From the first line to the last, set down the material exactly and drop every picture.

>>>>>

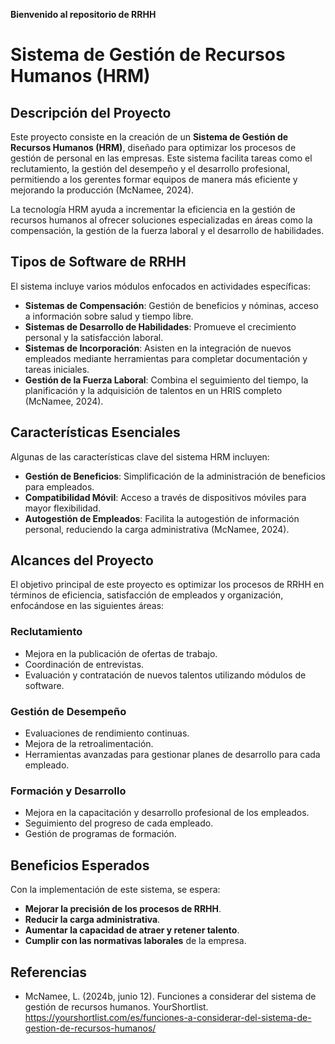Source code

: **Bienvenido al repositorio de RRHH**
# Sistema de Gestión de Recursos Humanos (HRM)

## Descripción del Proyecto

Este proyecto consiste en la creación de un **Sistema de Gestión de Recursos Humanos (HRM)**, diseñado para optimizar los procesos de gestión de personal en las empresas. Este sistema facilita tareas como el reclutamiento, la gestión del desempeño y el desarrollo profesional, permitiendo a los gerentes formar equipos de manera más eficiente y mejorando la producción (McNamee, 2024).

La tecnología HRM ayuda a incrementar la eficiencia en la gestión de recursos humanos al ofrecer soluciones especializadas en áreas como la compensación, la gestión de la fuerza laboral y el desarrollo de habilidades.

## Tipos de Software de RRHH

El sistema incluye varios módulos enfocados en actividades específicas:

- **Sistemas de Compensación**: Gestión de beneficios y nóminas, acceso a información sobre salud y tiempo libre.
- **Sistemas de Desarrollo de Habilidades**: Promueve el crecimiento personal y la satisfacción laboral.
- **Sistemas de Incorporación**: Asisten en la integración de nuevos empleados mediante herramientas para completar documentación y tareas iniciales.
- **Gestión de la Fuerza Laboral**: Combina el seguimiento del tiempo, la planificación y la adquisición de talentos en un HRIS completo (McNamee, 2024).

## Características Esenciales

Algunas de las características clave del sistema HRM incluyen:

- **Gestión de Beneficios**: Simplificación de la administración de beneficios para empleados.
- **Compatibilidad Móvil**: Acceso a través de dispositivos móviles para mayor flexibilidad.
- **Autogestión de Empleados**: Facilita la autogestión de información personal, reduciendo la carga administrativa (McNamee, 2024).

## Alcances del Proyecto

El objetivo principal de este proyecto es optimizar los procesos de RRHH en términos de eficiencia, satisfacción de empleados y organización, enfocándose en las siguientes áreas:

### Reclutamiento

- Mejora en la publicación de ofertas de trabajo.
- Coordinación de entrevistas.
- Evaluación y contratación de nuevos talentos utilizando módulos de software.

### Gestión de Desempeño

- Evaluaciones de rendimiento continuas.
- Mejora de la retroalimentación.
- Herramientas avanzadas para gestionar planes de desarrollo para cada empleado.

### Formación y Desarrollo

- Mejora en la capacitación y desarrollo profesional de los empleados.
- Seguimiento del progreso de cada empleado.
- Gestión de programas de formación.

## Beneficios Esperados

Con la implementación de este sistema, se espera:

- **Mejorar la precisión de los procesos de RRHH**.
- **Reducir la carga administrativa**.
- **Aumentar la capacidad de atraer y retener talento**.
- **Cumplir con las normativas laborales** de la empresa.

## Referencias

- McNamee, L. (2024b, junio 12). Funciones a considerar del sistema de gestión de recursos humanos. YourShortlist. https://yourshortlist.com/es/funciones-a-considerar-del-sistema-de-gestion-de-recursos-humanos/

<<<<<

# [Response to this exercise]
Source code

: **Bienvenido al repositorio de RRHH**
# Sistema de Gestión de Recursos Humanos (HRM)

## Descripción del Proyecto

Este proyecto consiste en la creación de un **Sistema de Gestión de Recursos Humanos (HRM)**, diseñado para optimizar los procesos de gestión de personal en las empresas. Este sistema facilita tareas como el reclutamiento, la gestión del desempeño y el desarrollo profesional, permitiendo a los gerentes formar equipos de manera más eficiente y mejorando la producción (McNamee, 2024).

La tecnología HRM ayuda a incrementar la eficiencia en la gestión de recursos humanos al ofrecer soluciones especializadas en áreas como la compensación, la gestión de la fuerza laboral y el desarrollo de habilidades.

## Tipos de Software de RRHH

El sistema incluye varios módulos enfocados en actividades específicas:

- **Sistemas de Compensación**: Gestión de beneficios y nóminas, acceso a información sobre salud y tiempo libre.
- **Sistemas de Desarrollo de Habilidades**: Promueve el crecimiento personal y la satisfacción laboral.
- **Sistemas de Incorporación**: Asisten en la integración de nuevos empleados mediante herramientas para completar documentación y tareas iniciales.
- **Gestión de la Fuerza Laboral**: Combina el seguimiento del tiempo, la planificación y la adquisición de talentos en un HRIS completo (McNamee, 2024).

## Características Esenciales

Algunas de las características clave del sistema HRM incluyen:

- **Gestión de Beneficios**: Simplificación de la administración de beneficios para empleados.
- **Compatibilidad Móvil**: Acceso a través de dispositivos móviles para mayor flexibilidad.
- **Autogestión de Empleados**: Facilita la autogestión de información personal, reduciendo la carga administrativa (McNamee, 2024).

## Alcances del Proyecto

El objetivo principal de este proyecto es optimizar los procesos de RRHH en términos de eficiencia, satisfacción de empleados y organización, enfocándose en las siguientes áreas:

### Reclutamiento

- Mejora en la publicación de ofertas de trabajo.
- Coordinación de entrevistas.
- Evaluación y contratación de nuevos talentos utilizando módulos de software.

### Gestión de Desempeño

- Evaluaciones de rendimiento continuas.
- Mejora de la retroalimentación.
- Herramientas avanzadas para gestionar planes de desarrollo para cada empleado.

### Formación y Desarrollo

- Mejora en la capacitación y desarrollo profesional de los empleados.
- Seguimiento del progreso de cada empleado.
- Gestión de programas de formación.

## Beneficios Esperados

Con la implementación de este sistema, se espera:

- **Mejorar la precisión de los procesos de RRHH**.
- **Reducir la carga administrativa**.
- **Aumentar la capacidad de atraer y retener talento**.
- **Cumplir con las normativas laborales** de la empresa.

## Referencias

- McNamee, L. (2024b, junio 12). Funciones a considerar del sistema de gestión de recursos humanos. YourShortlist. https://yourshortlist.com/es/funciones-a-considerar-del-sistema-de-gestion-de-recursos-humanos/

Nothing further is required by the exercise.